> **TASK BRIEF**: When the string "Creep" appears in a line of the records, show the whole line.

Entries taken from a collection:
++++++
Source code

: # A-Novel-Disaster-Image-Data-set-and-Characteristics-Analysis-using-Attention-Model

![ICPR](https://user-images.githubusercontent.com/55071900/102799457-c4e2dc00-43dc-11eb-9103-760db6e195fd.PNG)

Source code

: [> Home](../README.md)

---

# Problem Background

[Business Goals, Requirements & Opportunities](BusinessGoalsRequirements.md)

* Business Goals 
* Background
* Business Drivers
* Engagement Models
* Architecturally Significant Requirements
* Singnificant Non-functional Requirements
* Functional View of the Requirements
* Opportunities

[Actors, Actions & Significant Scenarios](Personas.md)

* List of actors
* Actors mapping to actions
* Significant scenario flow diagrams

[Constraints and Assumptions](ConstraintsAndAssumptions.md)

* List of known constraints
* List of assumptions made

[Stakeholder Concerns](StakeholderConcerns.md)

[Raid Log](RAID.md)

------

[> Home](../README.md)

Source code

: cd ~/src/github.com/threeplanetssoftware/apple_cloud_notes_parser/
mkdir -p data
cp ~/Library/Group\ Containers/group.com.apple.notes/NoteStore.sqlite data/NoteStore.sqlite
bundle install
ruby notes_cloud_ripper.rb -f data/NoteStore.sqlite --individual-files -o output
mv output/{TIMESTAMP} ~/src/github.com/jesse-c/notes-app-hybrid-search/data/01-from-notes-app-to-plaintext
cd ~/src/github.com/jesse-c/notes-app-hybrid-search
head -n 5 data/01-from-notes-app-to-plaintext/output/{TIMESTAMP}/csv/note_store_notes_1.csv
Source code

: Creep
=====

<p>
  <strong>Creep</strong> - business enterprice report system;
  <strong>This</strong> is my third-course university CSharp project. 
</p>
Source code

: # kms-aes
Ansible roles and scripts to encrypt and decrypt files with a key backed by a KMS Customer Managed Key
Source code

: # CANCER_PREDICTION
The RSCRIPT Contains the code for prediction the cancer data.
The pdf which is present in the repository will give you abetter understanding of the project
++++++
> **SOLUTION TO THE EXERCISE**:
: Creep
  <strong>Creep</strong> - business enterprice report system;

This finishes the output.